Eles provavelmente têm, mas, no caso do nosso estudo, não fizemos testes que pudessem quantificar isso. Mas trabalhos com o chasco-preto já mostraram que eles exibem o que os cientistas chamam de tradição e cultura local, com certos materiais e cores preferidos em algumas populações, mas não em todas da mesma espécie. Isso se aproxima de uma convenção do que é uma decoração bonita e atrativa, e o que não é.

O senhor poderia explicar o comportamento honesto que os pássaros apresentaram, ao recusar os plásticos que os pesquisadores adicionaram a seus ninhos?
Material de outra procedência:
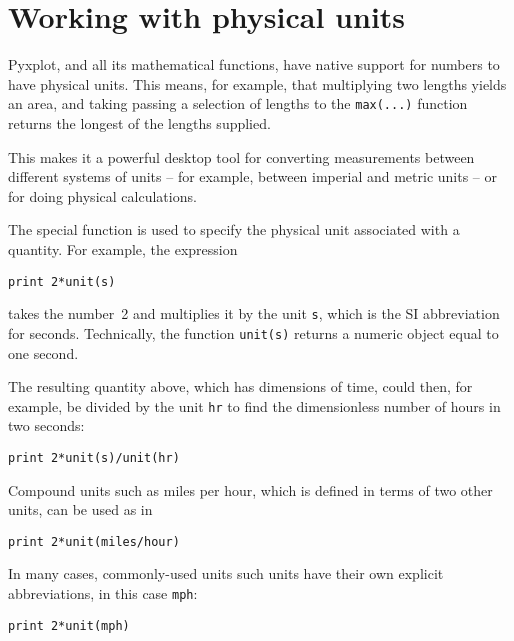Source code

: \vspace{3mm}

\vspace{3mm}

\section{Working with physical units}
\label{sec:units}

Pyxplot, and all its mathematical functions, have native support for numbers to
have physical units. This means, for example, that multiplying two lengths
yields an area, and taking passing a selection of lengths to the {\tt max(...)}
function returns the longest of the lengths supplied.

This makes it a powerful desktop tool for converting measurements between
different systems of units -- for example, between imperial and metric units --
or for doing physical calculations.

The special function  is used to specify the physical unit
associated with a quantity. For example, the expression

\begin{verbatim}
print 2*unit(s)
\end{verbatim}

\noindent takes the number~2 and multiplies it by the unit {\tt s}, which is
the SI abbreviation for seconds. Technically, the function {\tt unit(s)}
returns a numeric object equal to one second.

The resulting quantity above, which has dimensions of time, could then, for
example, be divided by the unit {\tt hr} to find the dimensionless number of
hours in two seconds:

\begin{verbatim}
print 2*unit(s)/unit(hr)
\end{verbatim}

Compound units such as miles per hour, which is defined in terms of two other
units, can be used as in

\begin{verbatim}
print 2*unit(miles/hour)
\end{verbatim}

\noindent In many cases, commonly-used units such units have their own explicit
abbreviations, in this case {\tt mph}:

\begin{verbatim}
print 2*unit(mph)
\end{verbatim}

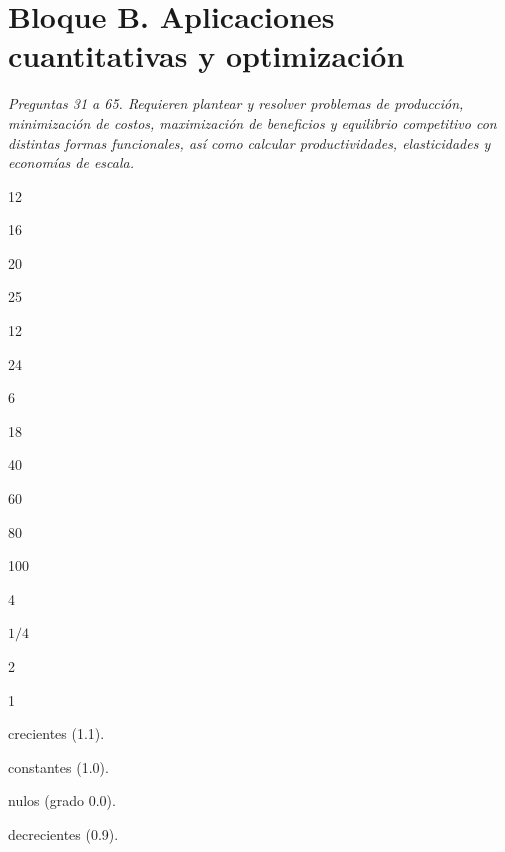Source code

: \section*{Bloque B. Aplicaciones cuantitativas y optimización}

\noindent\textit{Preguntas 31 a 65. Requieren plantear y resolver problemas de producción, minimización de costos, maximización de beneficios y equilibrio competitivo con distintas formas funcionales, así como calcular productividades, elasticidades y economías de escala.}

\begin{opts}
    \item 12
    \item 16
    \item 20
    \item 25
\end{opts}

\begin{opts}
    \item 12
    \item 24
    \item 6
    \item 18
\end{opts}

\begin{opts}
    \item 40
    \item 60
    \item 80
    \item 100
\end{opts}

\begin{opts}
    \item 4
    \item $1/4$
    \item 2
    \item 1
\end{opts}

\begin{opts}
    \item crecientes (1.1).
    \item constantes (1.0).
    \item nulos (grado 0.0).
    \item decrecientes (0.9).
\end{opts}

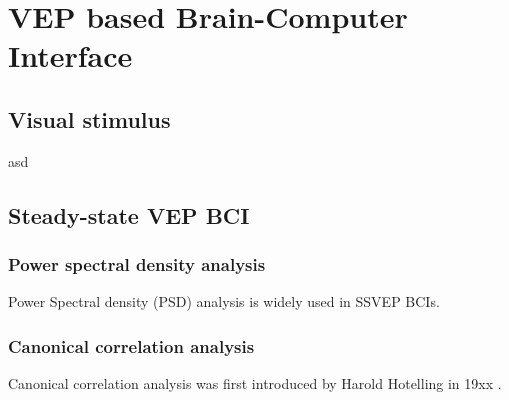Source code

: 
\chapter{VEP based Brain-Computer Interface}
\section{Visual stimulus}
asd
\section{Steady-state VEP BCI}
\label{SSVEP_detection}
\subsection{Power spectral density analysis}
Power Spectral density (PSD) analysis is widely used in SSVEP BCIs\cite{bin2009cca}.
\subsection{Canonical correlation analysis}
Canonical correlation analysis was first introduced by Harold Hotelling in 19xx .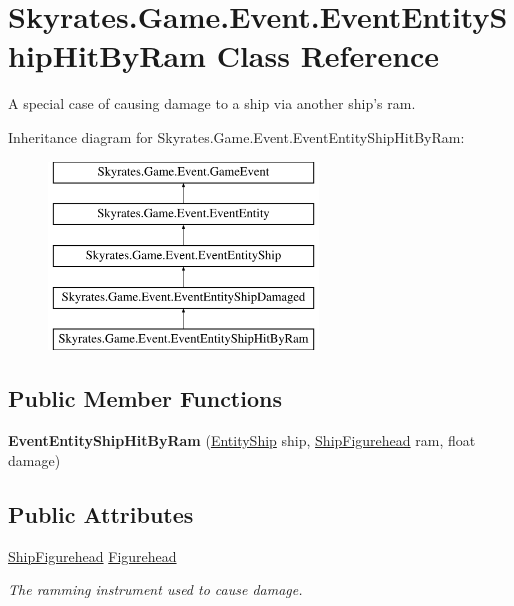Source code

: \hypertarget{class_skyrates_1_1_game_1_1_event_1_1_event_entity_ship_hit_by_ram}{\section{Skyrates.\-Game.\-Event.\-Event\-Entity\-Ship\-Hit\-By\-Ram Class Reference}
\label{class_skyrates_1_1_game_1_1_event_1_1_event_entity_ship_hit_by_ram}
}


A special case of causing damage to a ship via another ship's ram.  


Inheritance diagram for Skyrates.\-Game.\-Event.\-Event\-Entity\-Ship\-Hit\-By\-Ram\-:\begin{figure}[H]
\begin{center}
\leavevmode
\includegraphics[height=5.000000cm]{class_skyrates_1_1_game_1_1_event_1_1_event_entity_ship_hit_by_ram}
\end{center}
\end{figure}
\subsection*{Public Member Functions}
\begin{DoxyCompactItemize}
\item 
\hypertarget{class_skyrates_1_1_game_1_1_event_1_1_event_entity_ship_hit_by_ram_a285cc8cd7b110b3773830928e983e129}{{\bfseries Event\-Entity\-Ship\-Hit\-By\-Ram} (\hyperlink{class_skyrates_1_1_entity_1_1_entity_ship}{Entity\-Ship} ship, \hyperlink{class_skyrates_1_1_ship_1_1_ship_figurehead}{Ship\-Figurehead} ram, float damage)}\label{class_skyrates_1_1_game_1_1_event_1_1_event_entity_ship_hit_by_ram_a285cc8cd7b110b3773830928e983e129}

\end{DoxyCompactItemize}
\subsection*{Public Attributes}
\begin{DoxyCompactItemize}
\item 
\hyperlink{class_skyrates_1_1_ship_1_1_ship_figurehead}{Ship\-Figurehead} \hyperlink{class_skyrates_1_1_game_1_1_event_1_1_event_entity_ship_hit_by_ram_a6df0869cd6c096d332f5e93f2c521f2a}{Figurehead}
\begin{DoxyCompactList}\small\item\em The ramming instrument used to cause damage. \end{DoxyCompactList}\end{DoxyCompactItemize}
Ficamos muito empolgados com essa descoberta. O fato mais interessante é que alguns indivíduos ficaram felizes de termos decorado seus ninhos "de graça", enquanto que outros imediatamente arrancaram nossa decoração. Esses últimos eram muito jovens ou muito velhos, enquanto que aqueles que aceitaram a decoração que colocamos eram indivíduos de alta qualidade, na aurora da idade. O importante aqui é que a decoração do ninho implica "contar" a todo o mundo que você é proprietário de um bom território e que isso fará seu "lar" agradável a muitos outros indivíduos, que podem então atacar você e tomar seu território. Apenas bons lutadores conseguem ir em frente com esse teste social, enquanto que indivíduos muito jovens ou muito velhos preferem ficar longe de problemas e manter seus ninhos sem decoração para evitar atrair intrusos que não são capazes de repelir. Esse mecanismo, que é geralmente chamado de "punição social", mostra que esses indivíduos não trapaceiam.